_Instructions to follow_. Before doing anything else, copy the entries below exactly.

_Data shown_.
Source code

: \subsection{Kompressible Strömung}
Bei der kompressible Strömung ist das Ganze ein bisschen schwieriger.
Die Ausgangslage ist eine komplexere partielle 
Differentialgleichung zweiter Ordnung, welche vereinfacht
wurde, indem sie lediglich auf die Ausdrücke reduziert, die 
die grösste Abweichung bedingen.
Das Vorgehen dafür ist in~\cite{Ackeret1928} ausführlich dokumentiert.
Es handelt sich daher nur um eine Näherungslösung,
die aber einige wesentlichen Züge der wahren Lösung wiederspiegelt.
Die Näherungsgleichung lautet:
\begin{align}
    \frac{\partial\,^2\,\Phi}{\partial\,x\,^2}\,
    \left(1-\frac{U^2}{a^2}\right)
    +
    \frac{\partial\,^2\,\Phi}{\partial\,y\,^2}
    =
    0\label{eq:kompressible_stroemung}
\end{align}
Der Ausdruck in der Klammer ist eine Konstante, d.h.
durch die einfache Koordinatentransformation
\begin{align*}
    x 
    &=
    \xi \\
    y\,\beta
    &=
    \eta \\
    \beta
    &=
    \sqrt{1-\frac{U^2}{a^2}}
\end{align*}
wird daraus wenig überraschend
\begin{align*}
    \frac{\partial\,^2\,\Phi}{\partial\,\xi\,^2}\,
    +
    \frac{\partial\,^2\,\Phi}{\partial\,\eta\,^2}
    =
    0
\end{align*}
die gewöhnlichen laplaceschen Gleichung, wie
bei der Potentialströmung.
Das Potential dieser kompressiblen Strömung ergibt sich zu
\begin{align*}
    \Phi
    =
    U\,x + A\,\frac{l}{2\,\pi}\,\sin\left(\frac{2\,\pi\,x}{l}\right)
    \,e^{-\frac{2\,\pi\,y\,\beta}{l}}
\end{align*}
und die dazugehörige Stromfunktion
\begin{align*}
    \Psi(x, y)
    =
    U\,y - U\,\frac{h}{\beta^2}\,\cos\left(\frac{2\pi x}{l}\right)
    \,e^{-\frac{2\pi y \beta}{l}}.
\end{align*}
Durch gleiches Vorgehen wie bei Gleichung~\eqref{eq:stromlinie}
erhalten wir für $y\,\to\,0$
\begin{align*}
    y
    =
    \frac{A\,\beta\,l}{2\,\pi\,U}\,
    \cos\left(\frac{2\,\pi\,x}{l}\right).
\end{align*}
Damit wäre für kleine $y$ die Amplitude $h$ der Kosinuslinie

_Answer space_.
Source code

: \subsection{Kompressible Strömung}
Bei der kompressible Strömung ist das Ganze ein bisschen schwieriger.
Die Ausgangslage ist eine komplexere partielle 
Differentialgleichung zweiter Ordnung, welche vereinfacht
wurde, indem sie lediglich auf die Ausdrücke reduziert, die 
die grösste Abweichung bedingen.
Das Vorgehen dafür ist in~\cite{Ackeret1928} ausführlich dokumentiert.
Es handelt sich daher nur um eine Näherungslösung,
die aber einige wesentlichen Züge der wahren Lösung wiederspiegelt.
Die Näherungsgleichung lautet:
\begin{align}
    \frac{\partial\,^2\,\Phi}{\partial\,x\,^2}\,
    \left(1-\frac{U^2}{a^2}\right)
    +
    \frac{\partial\,^2\,\Phi}{\partial\,y\,^2}
    =
    0\label{eq:kompressible_stroemung}
\end{align}
Der Ausdruck in der Klammer ist eine Konstante, d.h.
durch die einfache Koordinatentransformation
\begin{align*}
    x 
    &=
    \xi \\
    y\,\beta
    &=
    \eta \\
    \beta
    &=
    \sqrt{1-\frac{U^2}{a^2}}
\end{align*}
wird daraus wenig überraschend
\begin{align*}
    \frac{\partial\,^2\,\Phi}{\partial\,\xi\,^2}\,
    +
    \frac{\partial\,^2\,\Phi}{\partial\,\eta\,^2}
    =
    0
\end{align*}
die gewöhnlichen laplaceschen Gleichung, wie
bei der Potentialströmung.
Das Potential dieser kompressiblen Strömung ergibt sich zu
\begin{align*}
    \Phi
    =
    U\,x + A\,\frac{l}{2\,\pi}\,\sin\left(\frac{2\,\pi\,x}{l}\right)
    \,e^{-\frac{2\,\pi\,y\,\beta}{l}}
\end{align*}
und die dazugehörige Stromfunktion
\begin{align*}
    \Psi(x, y)
    =
    U\,y - U\,\frac{h}{\beta^2}\,\cos\left(\frac{2\pi x}{l}\right)
    \,e^{-\frac{2\pi y \beta}{l}}.
\end{align*}
Durch gleiches Vorgehen wie bei Gleichung~\eqref{eq:stromlinie}
erhalten wir für $y\,\to\,0$
\begin{align*}
    y
    =
    \frac{A\,\beta\,l}{2\,\pi\,U}\,
    \cos\left(\frac{2\,\pi\,x}{l}\right).
\end{align*}
Damit wäre für kleine $y$ die Amplitude $h$ der Kosinuslinie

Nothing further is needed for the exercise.